#### Activity
Each entry below needs to be copied exactly, with nothing dropped.

☆ ☆ ☆ ☆ ☆

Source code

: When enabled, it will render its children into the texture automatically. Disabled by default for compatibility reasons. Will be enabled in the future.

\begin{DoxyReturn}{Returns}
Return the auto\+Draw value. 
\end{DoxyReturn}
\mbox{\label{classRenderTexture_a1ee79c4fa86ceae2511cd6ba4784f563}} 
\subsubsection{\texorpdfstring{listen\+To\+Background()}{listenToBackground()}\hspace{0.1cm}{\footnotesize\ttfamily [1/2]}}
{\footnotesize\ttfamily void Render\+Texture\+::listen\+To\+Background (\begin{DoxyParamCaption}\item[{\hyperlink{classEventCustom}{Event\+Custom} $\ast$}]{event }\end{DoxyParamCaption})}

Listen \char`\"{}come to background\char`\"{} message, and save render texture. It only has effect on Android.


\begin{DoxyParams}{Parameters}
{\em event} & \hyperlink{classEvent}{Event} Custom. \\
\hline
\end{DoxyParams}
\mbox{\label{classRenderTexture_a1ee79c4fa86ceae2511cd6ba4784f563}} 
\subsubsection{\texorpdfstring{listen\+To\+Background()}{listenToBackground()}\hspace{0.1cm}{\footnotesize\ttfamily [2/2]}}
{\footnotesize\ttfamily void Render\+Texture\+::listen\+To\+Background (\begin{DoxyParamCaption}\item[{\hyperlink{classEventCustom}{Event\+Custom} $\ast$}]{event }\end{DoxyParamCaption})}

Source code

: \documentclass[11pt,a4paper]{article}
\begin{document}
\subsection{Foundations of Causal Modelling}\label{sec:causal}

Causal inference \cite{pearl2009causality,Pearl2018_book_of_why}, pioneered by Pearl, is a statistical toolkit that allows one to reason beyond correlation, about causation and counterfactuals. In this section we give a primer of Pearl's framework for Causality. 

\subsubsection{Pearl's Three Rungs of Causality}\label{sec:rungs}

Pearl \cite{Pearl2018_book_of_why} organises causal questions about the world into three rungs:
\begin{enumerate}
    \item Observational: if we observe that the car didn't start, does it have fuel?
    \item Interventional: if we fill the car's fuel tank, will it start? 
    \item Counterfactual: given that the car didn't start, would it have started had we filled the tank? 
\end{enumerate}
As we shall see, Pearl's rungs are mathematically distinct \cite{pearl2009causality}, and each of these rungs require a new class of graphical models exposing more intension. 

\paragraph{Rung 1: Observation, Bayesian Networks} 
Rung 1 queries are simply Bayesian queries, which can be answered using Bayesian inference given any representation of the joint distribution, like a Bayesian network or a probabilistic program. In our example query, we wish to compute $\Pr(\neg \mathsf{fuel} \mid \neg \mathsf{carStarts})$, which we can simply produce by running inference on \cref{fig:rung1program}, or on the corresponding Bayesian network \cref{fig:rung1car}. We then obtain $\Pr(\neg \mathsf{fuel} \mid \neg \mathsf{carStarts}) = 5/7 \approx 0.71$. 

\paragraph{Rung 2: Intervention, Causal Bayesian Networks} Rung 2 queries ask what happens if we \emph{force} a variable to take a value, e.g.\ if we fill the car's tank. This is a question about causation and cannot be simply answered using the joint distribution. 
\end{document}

☆ ☆ ☆ ☆ ☆

#### Solved exercise
Source code

: When enabled, it will render its children into the texture automatically. Disabled by default for compatibility reasons. Will be enabled in the future.

\begin{DoxyReturn}{Returns}
Return the auto\+Draw value. 
\end{DoxyReturn}
\mbox{\label{classRenderTexture_a1ee79c4fa86ceae2511cd6ba4784f563}} 
\subsubsection{\texorpdfstring{listen\+To\+Background()}{listenToBackground()}\hspace{0.1cm}{\footnotesize\ttfamily [1/2]}}
{\footnotesize\ttfamily void Render\+Texture\+::listen\+To\+Background (\begin{DoxyParamCaption}\item[{\hyperlink{classEventCustom}{Event\+Custom} $\ast$}]{event }\end{DoxyParamCaption})}

Listen \char`\"{}come to background\char`\"{} message, and save render texture. It only has effect on Android.


\begin{DoxyParams}{Parameters}
{\em event} & \hyperlink{classEvent}{Event} Custom. \\
\hline
\end{DoxyParams}
\mbox{\label{classRenderTexture_a1ee79c4fa86ceae2511cd6ba4784f563}} 
\subsubsection{\texorpdfstring{listen\+To\+Background()}{listenToBackground()}\hspace{0.1cm}{\footnotesize\ttfamily [2/2]}}
{\footnotesize\ttfamily void Render\+Texture\+::listen\+To\+Background (\begin{DoxyParamCaption}\item[{\hyperlink{classEventCustom}{Event\+Custom} $\ast$}]{event }\end{DoxyParamCaption})}

Source code

: \documentclass[11pt,a4paper]{article}
\begin{document}
\subsection{Foundations of Causal Modelling}\label{sec:causal}

Causal inference \cite{pearl2009causality,Pearl2018_book_of_why}, pioneered by Pearl, is a statistical toolkit that allows one to reason beyond correlation, about causation and counterfactuals. In this section we give a primer of Pearl's framework for Causality. 

\subsubsection{Pearl's Three Rungs of Causality}\label{sec:rungs}

Pearl \cite{Pearl2018_book_of_why} organises causal questions about the world into three rungs:
\begin{enumerate}
    \item Observational: if we observe that the car didn't start, does it have fuel?
    \item Interventional: if we fill the car's fuel tank, will it start? 
    \item Counterfactual: given that the car didn't start, would it have started had we filled the tank? 
\end{enumerate}
As we shall see, Pearl's rungs are mathematically distinct \cite{pearl2009causality}, and each of these rungs require a new class of graphical models exposing more intension. 

\paragraph{Rung 1: Observation, Bayesian Networks} 
Rung 1 queries are simply Bayesian queries, which can be answered using Bayesian inference given any representation of the joint distribution, like a Bayesian network or a probabilistic program. In our example query, we wish to compute $\Pr(\neg \mathsf{fuel} \mid \neg \mathsf{carStarts})$, which we can simply produce by running inference on \cref{fig:rung1program}, or on the corresponding Bayesian network \cref{fig:rung1car}. We then obtain $\Pr(\neg \mathsf{fuel} \mid \neg \mathsf{carStarts}) = 5/7 \approx 0.71$. 

\paragraph{Rung 2: Intervention, Causal Bayesian Networks} Rung 2 queries ask what happens if we \emph{force} a variable to take a value, e.g.\ if we fill the car's tank. This is a question about causation and cannot be simply answered using the joint distribution. 
\end{document}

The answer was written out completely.